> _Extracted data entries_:
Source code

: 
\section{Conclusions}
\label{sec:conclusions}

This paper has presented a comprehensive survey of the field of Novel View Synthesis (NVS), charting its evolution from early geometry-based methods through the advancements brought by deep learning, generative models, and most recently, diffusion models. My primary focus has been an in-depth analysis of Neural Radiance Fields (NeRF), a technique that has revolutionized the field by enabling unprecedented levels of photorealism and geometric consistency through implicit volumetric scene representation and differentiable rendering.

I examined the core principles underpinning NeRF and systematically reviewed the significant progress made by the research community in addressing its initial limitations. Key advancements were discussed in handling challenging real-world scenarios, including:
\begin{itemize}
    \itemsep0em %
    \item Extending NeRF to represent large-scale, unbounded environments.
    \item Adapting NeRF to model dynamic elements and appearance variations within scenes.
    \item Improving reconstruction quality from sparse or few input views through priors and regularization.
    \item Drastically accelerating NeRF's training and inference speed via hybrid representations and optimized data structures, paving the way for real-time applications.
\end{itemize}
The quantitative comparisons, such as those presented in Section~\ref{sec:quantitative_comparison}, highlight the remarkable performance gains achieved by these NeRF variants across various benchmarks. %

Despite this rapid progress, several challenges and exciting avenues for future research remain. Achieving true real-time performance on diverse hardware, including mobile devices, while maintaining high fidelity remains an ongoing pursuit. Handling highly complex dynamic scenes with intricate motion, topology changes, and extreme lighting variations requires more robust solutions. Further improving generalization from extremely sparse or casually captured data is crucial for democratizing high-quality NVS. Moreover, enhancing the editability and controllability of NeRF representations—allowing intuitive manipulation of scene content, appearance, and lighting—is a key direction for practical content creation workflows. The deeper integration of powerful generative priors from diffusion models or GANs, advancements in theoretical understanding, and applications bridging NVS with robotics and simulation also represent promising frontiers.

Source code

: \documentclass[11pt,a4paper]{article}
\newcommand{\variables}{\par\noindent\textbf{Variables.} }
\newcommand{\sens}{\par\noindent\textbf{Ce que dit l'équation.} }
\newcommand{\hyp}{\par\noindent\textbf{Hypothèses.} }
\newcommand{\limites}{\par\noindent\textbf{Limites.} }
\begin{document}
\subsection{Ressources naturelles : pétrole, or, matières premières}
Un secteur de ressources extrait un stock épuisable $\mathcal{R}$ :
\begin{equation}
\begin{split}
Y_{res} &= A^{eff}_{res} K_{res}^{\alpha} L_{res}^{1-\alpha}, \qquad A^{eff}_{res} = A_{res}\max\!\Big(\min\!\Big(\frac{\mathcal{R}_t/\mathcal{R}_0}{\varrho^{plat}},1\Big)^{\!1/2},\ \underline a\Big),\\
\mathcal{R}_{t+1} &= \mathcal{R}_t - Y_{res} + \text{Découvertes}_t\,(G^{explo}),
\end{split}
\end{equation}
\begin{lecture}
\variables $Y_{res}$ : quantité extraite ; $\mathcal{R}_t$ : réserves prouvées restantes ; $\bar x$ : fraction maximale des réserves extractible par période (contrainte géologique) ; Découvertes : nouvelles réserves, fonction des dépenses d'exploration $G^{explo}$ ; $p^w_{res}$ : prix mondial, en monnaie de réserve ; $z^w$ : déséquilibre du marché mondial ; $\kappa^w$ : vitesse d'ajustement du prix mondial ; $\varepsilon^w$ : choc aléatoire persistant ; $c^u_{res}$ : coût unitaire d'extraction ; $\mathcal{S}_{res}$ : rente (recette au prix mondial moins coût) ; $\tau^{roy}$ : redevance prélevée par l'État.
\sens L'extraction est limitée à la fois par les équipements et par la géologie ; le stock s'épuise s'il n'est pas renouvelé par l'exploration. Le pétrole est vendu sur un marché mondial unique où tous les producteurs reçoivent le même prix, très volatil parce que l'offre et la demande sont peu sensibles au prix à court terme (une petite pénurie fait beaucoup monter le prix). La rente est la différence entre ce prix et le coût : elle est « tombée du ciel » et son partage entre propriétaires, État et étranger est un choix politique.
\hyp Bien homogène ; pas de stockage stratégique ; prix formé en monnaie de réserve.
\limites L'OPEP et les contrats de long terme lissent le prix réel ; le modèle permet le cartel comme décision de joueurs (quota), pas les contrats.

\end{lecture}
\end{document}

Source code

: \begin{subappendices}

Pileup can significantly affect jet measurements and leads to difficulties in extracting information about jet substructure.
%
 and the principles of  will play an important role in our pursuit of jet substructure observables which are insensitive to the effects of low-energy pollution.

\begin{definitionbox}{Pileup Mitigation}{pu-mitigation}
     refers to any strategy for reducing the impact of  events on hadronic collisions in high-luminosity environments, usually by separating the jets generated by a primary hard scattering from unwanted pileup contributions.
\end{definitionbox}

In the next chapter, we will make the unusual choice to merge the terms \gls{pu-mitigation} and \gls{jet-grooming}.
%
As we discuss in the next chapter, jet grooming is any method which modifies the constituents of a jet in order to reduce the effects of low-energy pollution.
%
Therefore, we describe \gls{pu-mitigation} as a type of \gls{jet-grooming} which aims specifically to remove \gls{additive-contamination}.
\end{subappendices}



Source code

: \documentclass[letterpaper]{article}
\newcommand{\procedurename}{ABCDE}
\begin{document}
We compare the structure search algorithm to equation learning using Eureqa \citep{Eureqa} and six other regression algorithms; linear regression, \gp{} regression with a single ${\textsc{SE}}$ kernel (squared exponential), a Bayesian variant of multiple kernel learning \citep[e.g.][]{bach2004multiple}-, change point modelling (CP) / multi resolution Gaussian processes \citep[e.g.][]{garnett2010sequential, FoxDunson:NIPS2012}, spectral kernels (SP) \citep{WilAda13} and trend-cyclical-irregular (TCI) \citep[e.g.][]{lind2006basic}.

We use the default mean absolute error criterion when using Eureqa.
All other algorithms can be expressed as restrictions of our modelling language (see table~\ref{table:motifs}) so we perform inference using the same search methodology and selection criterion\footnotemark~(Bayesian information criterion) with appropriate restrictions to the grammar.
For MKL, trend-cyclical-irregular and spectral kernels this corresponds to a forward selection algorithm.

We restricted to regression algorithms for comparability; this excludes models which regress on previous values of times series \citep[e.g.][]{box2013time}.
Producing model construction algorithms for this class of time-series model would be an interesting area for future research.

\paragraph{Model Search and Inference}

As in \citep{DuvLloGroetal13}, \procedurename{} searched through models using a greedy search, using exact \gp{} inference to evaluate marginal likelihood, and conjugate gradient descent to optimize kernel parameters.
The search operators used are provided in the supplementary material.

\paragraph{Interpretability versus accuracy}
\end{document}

> _Exercise directions_: Write out the records above again, keeping each one identical to the original.

> _Response to this task_:
Source code

: 
\section{Conclusions}
\label{sec:conclusions}

This paper has presented a comprehensive survey of the field of Novel View Synthesis (NVS), charting its evolution from early geometry-based methods through the advancements brought by deep learning, generative models, and most recently, diffusion models. My primary focus has been an in-depth analysis of Neural Radiance Fields (NeRF), a technique that has revolutionized the field by enabling unprecedented levels of photorealism and geometric consistency through implicit volumetric scene representation and differentiable rendering.

I examined the core principles underpinning NeRF and systematically reviewed the significant progress made by the research community in addressing its initial limitations. Key advancements were discussed in handling challenging real-world scenarios, including:
\begin{itemize}
    \itemsep0em %
    \item Extending NeRF to represent large-scale, unbounded environments.
    \item Adapting NeRF to model dynamic elements and appearance variations within scenes.
    \item Improving reconstruction quality from sparse or few input views through priors and regularization.
    \item Drastically accelerating NeRF's training and inference speed via hybrid representations and optimized data structures, paving the way for real-time applications.
\end{itemize}
The quantitative comparisons, such as those presented in Section~\ref{sec:quantitative_comparison}, highlight the remarkable performance gains achieved by these NeRF variants across various benchmarks. %

Despite this rapid progress, several challenges and exciting avenues for future research remain. Achieving true real-time performance on diverse hardware, including mobile devices, while maintaining high fidelity remains an ongoing pursuit. Handling highly complex dynamic scenes with intricate motion, topology changes, and extreme lighting variations requires more robust solutions. Further improving generalization from extremely sparse or casually captured data is crucial for democratizing high-quality NVS. Moreover, enhancing the editability and controllability of NeRF representations—allowing intuitive manipulation of scene content, appearance, and lighting—is a key direction for practical content creation workflows. The deeper integration of powerful generative priors from diffusion models or GANs, advancements in theoretical understanding, and applications bridging NVS with robotics and simulation also represent promising frontiers.

Source code

: \documentclass[11pt,a4paper]{article}
\newcommand{\variables}{\par\noindent\textbf{Variables.} }
\newcommand{\sens}{\par\noindent\textbf{Ce que dit l'équation.} }
\newcommand{\hyp}{\par\noindent\textbf{Hypothèses.} }
\newcommand{\limites}{\par\noindent\textbf{Limites.} }
\begin{document}
\subsection{Ressources naturelles : pétrole, or, matières premières}
Un secteur de ressources extrait un stock épuisable $\mathcal{R}$ :
\begin{equation}
\begin{split}
Y_{res} &= A^{eff}_{res} K_{res}^{\alpha} L_{res}^{1-\alpha}, \qquad A^{eff}_{res} = A_{res}\max\!\Big(\min\!\Big(\frac{\mathcal{R}_t/\mathcal{R}_0}{\varrho^{plat}},1\Big)^{\!1/2},\ \underline a\Big),\\
\mathcal{R}_{t+1} &= \mathcal{R}_t - Y_{res} + \text{Découvertes}_t\,(G^{explo}),
\end{split}
\end{equation}
\begin{lecture}
\variables $Y_{res}$ : quantité extraite ; $\mathcal{R}_t$ : réserves prouvées restantes ; $\bar x$ : fraction maximale des réserves extractible par période (contrainte géologique) ; Découvertes : nouvelles réserves, fonction des dépenses d'exploration $G^{explo}$ ; $p^w_{res}$ : prix mondial, en monnaie de réserve ; $z^w$ : déséquilibre du marché mondial ; $\kappa^w$ : vitesse d'ajustement du prix mondial ; $\varepsilon^w$ : choc aléatoire persistant ; $c^u_{res}$ : coût unitaire d'extraction ; $\mathcal{S}_{res}$ : rente (recette au prix mondial moins coût) ; $\tau^{roy}$ : redevance prélevée par l'État.
\sens L'extraction est limitée à la fois par les équipements et par la géologie ; le stock s'épuise s'il n'est pas renouvelé par l'exploration. Le pétrole est vendu sur un marché mondial unique où tous les producteurs reçoivent le même prix, très volatil parce que l'offre et la demande sont peu sensibles au prix à court terme (une petite pénurie fait beaucoup monter le prix). La rente est la différence entre ce prix et le coût : elle est « tombée du ciel » et son partage entre propriétaires, État et étranger est un choix politique.
\hyp Bien homogène ; pas de stockage stratégique ; prix formé en monnaie de réserve.
\limites L'OPEP et les contrats de long terme lissent le prix réel ; le modèle permet le cartel comme décision de joueurs (quota), pas les contrats.

\end{lecture}
\end{document}

Source code

: \begin{subappendices}

Pileup can significantly affect jet measurements and leads to difficulties in extracting information about jet substructure.
%
 and the principles of  will play an important role in our pursuit of jet substructure observables which are insensitive to the effects of low-energy pollution.

\begin{definitionbox}{Pileup Mitigation}{pu-mitigation}
     refers to any strategy for reducing the impact of  events on hadronic collisions in high-luminosity environments, usually by separating the jets generated by a primary hard scattering from unwanted pileup contributions.
\end{definitionbox}

In the next chapter, we will make the unusual choice to merge the terms \gls{pu-mitigation} and \gls{jet-grooming}.
%
As we discuss in the next chapter, jet grooming is any method which modifies the constituents of a jet in order to reduce the effects of low-energy pollution.
%
Therefore, we describe \gls{pu-mitigation} as a type of \gls{jet-grooming} which aims specifically to remove \gls{additive-contamination}.
\end{subappendices}



Source code

: \documentclass[letterpaper]{article}
\newcommand{\procedurename}{ABCDE}
\begin{document}
We compare the structure search algorithm to equation learning using Eureqa \citep{Eureqa} and six other regression algorithms; linear regression, \gp{} regression with a single ${\textsc{SE}}$ kernel (squared exponential), a Bayesian variant of multiple kernel learning \citep[e.g.][]{bach2004multiple}-, change point modelling (CP) / multi resolution Gaussian processes \citep[e.g.][]{garnett2010sequential, FoxDunson:NIPS2012}, spectral kernels (SP) \citep{WilAda13} and trend-cyclical-irregular (TCI) \citep[e.g.][]{lind2006basic}.

We use the default mean absolute error criterion when using Eureqa.
All other algorithms can be expressed as restrictions of our modelling language (see table~\ref{table:motifs}) so we perform inference using the same search methodology and selection criterion\footnotemark~(Bayesian information criterion) with appropriate restrictions to the grammar.
For MKL, trend-cyclical-irregular and spectral kernels this corresponds to a forward selection algorithm.

We restricted to regression algorithms for comparability; this excludes models which regress on previous values of times series \citep[e.g.][]{box2013time}.
Producing model construction algorithms for this class of time-series model would be an interesting area for future research.

\paragraph{Model Search and Inference}

As in \citep{DuvLloGroetal13}, \procedurename{} searched through models using a greedy search, using exact \gp{} inference to evaluate marginal likelihood, and conjugate gradient descent to optimize kernel parameters.
The search operators used are provided in the supplementary material.

\paragraph{Interpretability versus accuracy}
\end{document}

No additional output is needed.